Rodoreda fue la primera escritora española que habló de los campos nazis, en su cuento Noche y niebla, publicado en México en 1947. La muerte y la primavera es un parto de la misma oscuridad. La novela está construida con el esquematismo de un cuento infantil que de pronto se hubiera vuelto siniestro. En un pueblo sin nombre y en una época indeterminada, un adolescente habla de una extraña comunidad reunida en la ladera de la montaña de la Maraldina, siempre amenazada por los caramenos —unos seres que nadie ha visto y que viven al otro lado— y también por un río omnipresente, siempre a punto de arrasarlo todo. Hay un señor en lo alto de la montaña, un herrero, un preso enjaulado, un matadero donde se desuellan caballos, cuya grasa devoran todos los vecinos. Hay un grupo de gentes sin cara y guerras tribales. Hay un bosque en cuyos árboles —sellados con una cruz y que recuerdan a los Totenbäume de la Selva Negra evocados por Heidegger— se sepulta a los moribundos, cuya muerte se completa llenándoles el cuerpo de cemento. El deseo es algo enfermizo y maldito, incestuoso, como lo es la maternidad y la idea de linaje, cuya savia es la violencia y la brutalidad. Del cielo se ha eliminado toda posibilidad de trascendencia.
Rodoreda fue la primera escritora española que habló de los campos nazis, en su cuento Noche y niebla (1947)

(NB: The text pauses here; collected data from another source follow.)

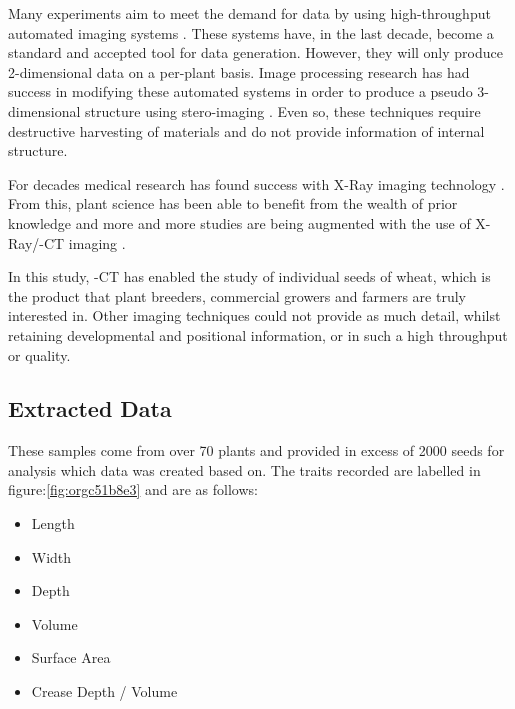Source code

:\documentclass[11pt]{report}
\begin{document}
Many experiments aim to meet the demand for data by using high-throughput automated imaging systems \cite{Naumann2007,Prasanna2013,Humplik2015}. These systems have, in the last decade, become a standard and accepted tool for data generation. However, they will only produce 2-dimensional data on a per-plant basis. Image processing research has had success in modifying these automated systems in order to produce a pseudo 3-dimensional structure using stero-imaging \cite{Roussel2016}. Even so, these techniques require destructive harvesting of materials and do not provide information of internal structure.

For decades medical research has found success with X-Ray imaging technology \cite{Wang2008}. From this, plant science has been able to benefit from the wealth of prior knowledge and more and more studies are being augmented with the use of X-Ray/\textmu{}-CT imaging \cite{Jhala2015,Tracy2012,Metzner2015,Hughes2017,Staedler2013}.

In this study, \textmu{}-CT has enabled the study of individual seeds of wheat, which is the product that plant breeders, commercial growers and farmers are truly interested in. Other imaging techniques could not provide as much detail, whilst retaining developmental and positional information, or in such a high throughput or quality.

\subsection{Extracted Data}
\label{sec:orge706e27}

These samples come from over 70 plants and provided in excess of 2000 seeds for analysis which data was created based on. The traits recorded are labelled in figure:\ref{fig:orgc51b8e3} and are as follows:

\begin{multicols}{2}

  \begin{itemize}
  \item Length
  \item Width
  \item Depth

  \end{itemize}

  \columnbreak

  \begin{itemize}
  \item Volume
  \item Surface Area
  \item Crease Depth / Volume
  \end{itemize}
\end{multicols}
\end{document}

Acostumbrados a la ingenuidad comercial con que se ha tratado la Guerra Civil en muchas novelas españolas de las últimas décadas, La muerte y la primavera sorprende, hoy incluso más que ayer, por desafiar cualquier simplificación ideológica, mostrando una idea terriblemente problemática del mal, describiendo sin ambages el desahucio de una sociedad totalitaria, gobernada por el miedo y de la que se ha extirpado todo pensamiento crítico y toda vida moral. Como en el caso de T. S. Eliot, de Faulkner o de Flannery O’Connor, el regreso de Rodoreda a la naturaleza no es en absoluto inocente, sino fruto de la alienación. El agua, los árboles, las flores, los pájaros y los insectos están infectados de muerte y ya no generan nada. La comunidad parece ancestral, pero los muertos se rellenan con un producto industrial como el cemento. Todo, incluso el lenguaje, está aquí dislocado. El estilo es el reverso intencionado de la lengua pastoril y suspende cualquier atisbo de identidad, hasta el punto de que el lenguaje ha perdido su vinculación con el mundo, al que ya no puede nombrar. Hay, en este sentido, una escena fundamental en la que el narrador, al amanecer, hace figurillas de barro y luego las deshace en el agua: “Quería tener muchas. Todo un pueblo de figurillas, todas la misma, con dos brazos… para poder hablarles con una voz que no era mi voz de lo baja y llena de suspiros que me salía. La ternura me hacía de agua y dentro del agua estaba todo lo que huía y no sé por qué y no sé qué eran aquellos amaneceres porque no hay palabras. No. No hay palabras… se tendrían que hacer”. Rodoreda da la vuelta al mito original del cuidado del “humus” —trasunto del alma— que da a luz al hombre, su lenguaje y su mundo, con una fábula terminal que sigue formulando una de las preguntas más turbadoras de la literatura europea del siglo XX.
La muerte y la primavera. Mercè Rodoreda. Traducción y posfacio de Eduardo Jordà. Club Editor, 2017. 350 páginas. 22,95 euros.